### Exercise
Search term "Excel": copy each line of the data containing it.
[[ Provided material open ]]
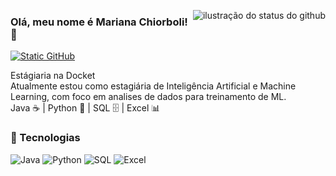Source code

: [<img align='right' src="https://github-readme-stats.vercel.app/api?username=MarianaChiorboli&show_icons=true&title_color=783c00&text_color=af552e&icon_color=783c00&bg_color=f8efd4&cache_seconds=2300" alt="ilustração do status do github">](https://github.com/MarianaChiorboli)

### Olá, meu nome é Mariana Chiorboli! 👋

[<img src="https://img.shields.io/static/v1?label=Overview&message=Mariana&color=f8efd4&style=for-the-badge&logo=GitHub" alt="Static GitHub">](https://github.com/MarianaChiorboli)

<p>Estágiaria na Docket<br/> 
Atualmente estou como estagiária de Inteligência Artificial e Machine Learning, com foco em analises de dados para treinamento de ML. <br/>
Java ☕ | Python 🐍 | SQL 🗄️ | Excel 📊 </p>

### 🚀 Tecnologias
![Java](https://img.shields.io/badge/Java-ED8B00?style=for-the-badge&logo=openjdk&logoColor=white)
![Python](https://img.shields.io/badge/Python-3776AB?style=for-the-badge&logo=python&logoColor=white)
![SQL](https://img.shields.io/badge/SQL-003B57?style=for-the-badge&logo=database&logoColor=white)
![Excel](https://img.shields.io/badge/Excel-217346?style=for-the-badge&logo=microsoft-excel&logoColor=white)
[[ Provided material closed ]]
### Task result
Java ☕ | Python 🐍 | SQL 🗄️ | Excel 📊 </p>
![Excel](https://img.shields.io/badge/Excel-217346?style=for-the-badge&logo=microsoft-excel&logoColor=white)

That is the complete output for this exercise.